Fevara PLC
Fevara maintains a conservative capital structure with a debt-to-equity ratio of 0.17, indicating minimal leverage and a strong equity base. The company's liquidity position is reflected in a current ratio of 2.52, supported by GBP 7.86 million in cash and equivalents. However, free cash flow is negative at GBP -0.90 million, driven by capital expenditures of GBP -1.26 million, suggesting ongoing investment in operations. Profitability metrics show a return on equity of 53.3% and a return on assets of 33.4%, both significantly above the industry median for the Food Products sector. The company's net income of GBP 19.93 million on revenue of GBP 78.83 million indicates strong margins, although operating income of GBP 2.39 million suggests some pressure from cost of goods sold and operating expenses. Fevara's revenue is concentrated in its Global Agriculture division, which accounts for the majority of its operations. The company operates in over 20 countries, with a strong presence in the UK and international markets. However, the lack of segment-specific revenue breakdowns limits visibility into geographic concentration risks. The company's growth trajectory is modest, with no significant revenue growth or decline reported in the latest financial period. Analysts have assigned a mean price target of GBP 190.00, with a single "Buy" and one "Hold" recommendation, indicating cautious optimism. The absence of strong buy ratings suggests limited upside potential in the near term. Risk factors for Fevara include low liquidity and the potential for dilution, although no immediate filing-based flags were detected. The company's low debt levels and strong equity position mitigate credit risk, but the negative free cash flow and capital expenditures could signal near-term liquidity constraints. Recent events include the continued operation of the company under its current branding and product lines, with no major restructuring or strategic shifts disclosed in the latest filings. The company's focus on pasture-based livestock supplements remains unchanged, and there are no indications of significant regulatory or geopolitical disruptions in the near term.

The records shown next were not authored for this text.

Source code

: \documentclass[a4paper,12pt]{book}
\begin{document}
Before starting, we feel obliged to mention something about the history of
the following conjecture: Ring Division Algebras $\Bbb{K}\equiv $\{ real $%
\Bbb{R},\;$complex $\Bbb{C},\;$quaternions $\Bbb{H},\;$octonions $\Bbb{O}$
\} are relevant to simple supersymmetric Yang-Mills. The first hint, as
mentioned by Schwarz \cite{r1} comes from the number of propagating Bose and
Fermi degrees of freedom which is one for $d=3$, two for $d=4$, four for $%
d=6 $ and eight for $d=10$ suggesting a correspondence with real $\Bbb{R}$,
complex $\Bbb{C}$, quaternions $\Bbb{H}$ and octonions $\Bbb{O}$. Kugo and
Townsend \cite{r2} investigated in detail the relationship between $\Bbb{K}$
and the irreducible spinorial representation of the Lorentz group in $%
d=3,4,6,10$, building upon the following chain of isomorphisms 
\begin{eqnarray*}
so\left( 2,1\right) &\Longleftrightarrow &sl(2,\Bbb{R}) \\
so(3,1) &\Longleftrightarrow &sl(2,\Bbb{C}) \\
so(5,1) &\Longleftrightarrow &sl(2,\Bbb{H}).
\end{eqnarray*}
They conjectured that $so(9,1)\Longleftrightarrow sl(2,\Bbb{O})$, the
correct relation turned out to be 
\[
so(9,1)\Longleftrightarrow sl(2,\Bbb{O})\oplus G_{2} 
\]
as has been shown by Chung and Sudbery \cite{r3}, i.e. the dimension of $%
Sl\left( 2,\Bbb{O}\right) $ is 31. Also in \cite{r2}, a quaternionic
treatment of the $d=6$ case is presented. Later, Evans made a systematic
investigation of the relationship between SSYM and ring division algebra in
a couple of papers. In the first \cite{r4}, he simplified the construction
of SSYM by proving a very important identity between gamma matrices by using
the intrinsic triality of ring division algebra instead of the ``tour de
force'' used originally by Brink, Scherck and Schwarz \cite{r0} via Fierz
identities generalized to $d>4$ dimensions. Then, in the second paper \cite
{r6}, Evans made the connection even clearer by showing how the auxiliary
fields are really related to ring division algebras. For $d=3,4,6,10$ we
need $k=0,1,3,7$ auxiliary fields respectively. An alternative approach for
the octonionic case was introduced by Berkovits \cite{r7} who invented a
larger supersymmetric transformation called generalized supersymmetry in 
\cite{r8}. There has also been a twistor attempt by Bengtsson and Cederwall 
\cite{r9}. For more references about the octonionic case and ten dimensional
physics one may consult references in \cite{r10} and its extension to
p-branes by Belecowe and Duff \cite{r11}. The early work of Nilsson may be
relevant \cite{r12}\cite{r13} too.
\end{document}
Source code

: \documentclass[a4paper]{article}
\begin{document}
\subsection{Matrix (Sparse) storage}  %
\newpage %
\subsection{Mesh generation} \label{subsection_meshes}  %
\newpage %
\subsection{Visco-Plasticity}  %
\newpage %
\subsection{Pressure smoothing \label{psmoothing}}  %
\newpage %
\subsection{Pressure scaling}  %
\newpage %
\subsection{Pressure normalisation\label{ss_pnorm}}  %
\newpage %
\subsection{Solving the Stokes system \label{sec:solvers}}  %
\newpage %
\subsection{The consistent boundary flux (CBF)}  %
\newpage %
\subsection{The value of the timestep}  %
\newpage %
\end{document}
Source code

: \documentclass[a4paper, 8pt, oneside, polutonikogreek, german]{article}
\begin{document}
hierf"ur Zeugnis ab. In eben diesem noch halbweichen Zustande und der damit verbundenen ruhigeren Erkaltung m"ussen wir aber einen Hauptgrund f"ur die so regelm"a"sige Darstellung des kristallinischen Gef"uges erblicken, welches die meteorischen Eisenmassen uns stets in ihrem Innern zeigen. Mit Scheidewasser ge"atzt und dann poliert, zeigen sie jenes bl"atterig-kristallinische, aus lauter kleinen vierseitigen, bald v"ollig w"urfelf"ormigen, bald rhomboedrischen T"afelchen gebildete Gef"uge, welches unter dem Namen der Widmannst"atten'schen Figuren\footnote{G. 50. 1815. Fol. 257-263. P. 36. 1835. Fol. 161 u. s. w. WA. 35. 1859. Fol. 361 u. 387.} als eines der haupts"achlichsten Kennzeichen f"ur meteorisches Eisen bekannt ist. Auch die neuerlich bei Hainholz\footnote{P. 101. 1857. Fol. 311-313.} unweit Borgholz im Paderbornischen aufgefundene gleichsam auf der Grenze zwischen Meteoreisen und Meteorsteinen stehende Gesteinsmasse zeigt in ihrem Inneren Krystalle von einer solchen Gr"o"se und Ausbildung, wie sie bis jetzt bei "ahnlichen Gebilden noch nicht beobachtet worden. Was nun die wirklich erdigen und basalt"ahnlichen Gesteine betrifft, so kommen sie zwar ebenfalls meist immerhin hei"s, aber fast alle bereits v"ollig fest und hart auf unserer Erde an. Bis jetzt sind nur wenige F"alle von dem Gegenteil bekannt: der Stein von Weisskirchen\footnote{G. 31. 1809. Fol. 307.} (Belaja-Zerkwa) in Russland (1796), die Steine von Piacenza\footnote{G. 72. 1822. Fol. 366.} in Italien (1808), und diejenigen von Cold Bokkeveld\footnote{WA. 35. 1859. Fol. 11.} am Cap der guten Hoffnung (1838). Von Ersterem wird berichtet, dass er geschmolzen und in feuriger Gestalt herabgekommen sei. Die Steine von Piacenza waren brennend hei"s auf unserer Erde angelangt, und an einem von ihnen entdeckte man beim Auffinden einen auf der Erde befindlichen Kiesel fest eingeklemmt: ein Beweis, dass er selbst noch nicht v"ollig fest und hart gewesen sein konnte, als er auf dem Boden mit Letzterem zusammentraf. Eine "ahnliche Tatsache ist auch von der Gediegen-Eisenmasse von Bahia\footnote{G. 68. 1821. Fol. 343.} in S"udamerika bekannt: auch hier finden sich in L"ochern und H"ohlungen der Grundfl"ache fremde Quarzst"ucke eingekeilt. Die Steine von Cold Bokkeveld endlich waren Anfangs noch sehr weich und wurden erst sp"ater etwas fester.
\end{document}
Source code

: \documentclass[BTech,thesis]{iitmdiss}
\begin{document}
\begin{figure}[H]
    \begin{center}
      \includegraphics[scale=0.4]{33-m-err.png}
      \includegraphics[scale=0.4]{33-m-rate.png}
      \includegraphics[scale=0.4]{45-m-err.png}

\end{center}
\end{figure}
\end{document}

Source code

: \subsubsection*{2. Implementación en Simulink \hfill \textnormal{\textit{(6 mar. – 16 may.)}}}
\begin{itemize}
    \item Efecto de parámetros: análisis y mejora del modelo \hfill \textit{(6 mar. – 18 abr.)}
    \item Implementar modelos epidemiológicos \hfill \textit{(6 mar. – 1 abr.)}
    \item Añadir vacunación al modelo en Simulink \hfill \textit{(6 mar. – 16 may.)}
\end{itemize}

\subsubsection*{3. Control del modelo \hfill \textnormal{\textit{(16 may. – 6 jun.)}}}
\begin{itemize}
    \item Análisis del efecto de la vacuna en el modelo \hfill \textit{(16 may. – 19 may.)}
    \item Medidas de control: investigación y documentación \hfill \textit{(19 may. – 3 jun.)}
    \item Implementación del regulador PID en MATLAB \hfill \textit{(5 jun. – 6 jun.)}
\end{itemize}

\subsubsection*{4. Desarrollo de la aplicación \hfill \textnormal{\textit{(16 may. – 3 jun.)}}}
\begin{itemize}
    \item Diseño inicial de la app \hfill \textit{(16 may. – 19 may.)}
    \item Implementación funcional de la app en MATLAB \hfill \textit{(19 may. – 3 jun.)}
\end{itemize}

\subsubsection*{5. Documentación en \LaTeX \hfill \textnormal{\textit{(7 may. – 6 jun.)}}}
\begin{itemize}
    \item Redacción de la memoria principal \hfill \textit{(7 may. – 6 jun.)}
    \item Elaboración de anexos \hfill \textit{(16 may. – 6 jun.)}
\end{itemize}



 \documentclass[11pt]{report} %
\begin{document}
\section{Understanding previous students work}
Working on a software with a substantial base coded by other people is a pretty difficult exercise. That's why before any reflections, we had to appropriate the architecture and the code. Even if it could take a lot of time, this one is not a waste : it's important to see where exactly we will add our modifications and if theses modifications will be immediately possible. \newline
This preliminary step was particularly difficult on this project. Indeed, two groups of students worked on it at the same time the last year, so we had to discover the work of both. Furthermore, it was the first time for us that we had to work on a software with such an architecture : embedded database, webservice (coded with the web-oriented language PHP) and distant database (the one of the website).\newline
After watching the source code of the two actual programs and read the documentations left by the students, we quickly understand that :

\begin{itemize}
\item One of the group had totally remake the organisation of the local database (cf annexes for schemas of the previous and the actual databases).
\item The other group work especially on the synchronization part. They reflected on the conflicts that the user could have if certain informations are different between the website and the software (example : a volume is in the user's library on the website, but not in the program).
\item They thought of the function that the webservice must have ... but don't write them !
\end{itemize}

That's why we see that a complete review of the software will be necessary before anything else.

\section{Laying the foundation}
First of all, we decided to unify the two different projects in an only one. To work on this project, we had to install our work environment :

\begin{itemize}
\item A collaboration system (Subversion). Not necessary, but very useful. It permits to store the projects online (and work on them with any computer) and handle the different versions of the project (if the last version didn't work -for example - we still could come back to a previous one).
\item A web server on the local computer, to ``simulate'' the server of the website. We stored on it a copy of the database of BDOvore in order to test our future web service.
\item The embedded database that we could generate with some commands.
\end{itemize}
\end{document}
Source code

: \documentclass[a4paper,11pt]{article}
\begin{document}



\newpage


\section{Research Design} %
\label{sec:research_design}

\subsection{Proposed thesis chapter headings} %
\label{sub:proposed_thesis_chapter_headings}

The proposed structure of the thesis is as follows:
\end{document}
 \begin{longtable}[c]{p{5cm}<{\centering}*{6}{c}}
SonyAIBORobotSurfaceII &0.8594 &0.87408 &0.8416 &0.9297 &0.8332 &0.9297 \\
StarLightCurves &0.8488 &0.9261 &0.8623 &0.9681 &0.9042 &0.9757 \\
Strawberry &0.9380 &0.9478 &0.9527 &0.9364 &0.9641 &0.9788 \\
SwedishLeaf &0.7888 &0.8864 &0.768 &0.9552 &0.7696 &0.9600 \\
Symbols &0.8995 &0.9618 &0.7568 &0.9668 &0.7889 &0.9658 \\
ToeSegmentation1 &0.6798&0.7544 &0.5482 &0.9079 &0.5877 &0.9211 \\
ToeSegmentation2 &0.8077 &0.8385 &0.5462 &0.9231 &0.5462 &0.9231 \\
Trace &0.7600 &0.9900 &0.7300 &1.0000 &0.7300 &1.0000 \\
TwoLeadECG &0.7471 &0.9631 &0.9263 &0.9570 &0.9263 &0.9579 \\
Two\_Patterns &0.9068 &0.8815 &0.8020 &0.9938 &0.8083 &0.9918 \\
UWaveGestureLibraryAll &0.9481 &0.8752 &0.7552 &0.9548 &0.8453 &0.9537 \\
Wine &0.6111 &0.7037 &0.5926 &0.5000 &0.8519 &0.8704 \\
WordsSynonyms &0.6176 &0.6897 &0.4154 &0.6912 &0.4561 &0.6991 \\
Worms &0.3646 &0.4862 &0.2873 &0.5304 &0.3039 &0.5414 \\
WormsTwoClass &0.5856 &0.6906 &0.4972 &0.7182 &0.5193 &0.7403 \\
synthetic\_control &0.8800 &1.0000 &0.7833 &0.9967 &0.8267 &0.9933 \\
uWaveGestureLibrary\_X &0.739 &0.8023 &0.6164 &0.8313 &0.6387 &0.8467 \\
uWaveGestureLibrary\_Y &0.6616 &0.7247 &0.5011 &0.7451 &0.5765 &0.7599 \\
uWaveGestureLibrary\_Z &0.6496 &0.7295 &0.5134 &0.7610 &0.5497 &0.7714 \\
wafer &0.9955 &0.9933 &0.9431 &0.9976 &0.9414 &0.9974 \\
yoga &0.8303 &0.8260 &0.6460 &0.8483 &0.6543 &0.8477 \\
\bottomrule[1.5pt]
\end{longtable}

Business. Fevara PLC provides research-based, value-added supplements for pasture-based livestock, operating manufacturing sites in three countries and selling feed licks, bagged minerals, and boluses under various brands to over 20 countries worldwide.
Classification. Fevara is classified under the Consumer Non-Cyclicals economic sector, Food & Beverages business sector, and Fishing & Farming industry with a confidence level of 0.92.
- Fevara maintains a strong equity base with a low debt-to-equity ratio of 0.17.
- The company's return on equity of 53.3% and return on assets of 33.4% are well above industry medians.
- Free cash flow is negative at GBP -0.90 million, driven by capital expenditures of GBP -1.26 million.
- Analysts have assigned a mean price target of GBP 190.00, with a single "Buy" and one "Hold" recommendation.
- The company's risk profile is low, with no immediate liquidity or dilution flags detected.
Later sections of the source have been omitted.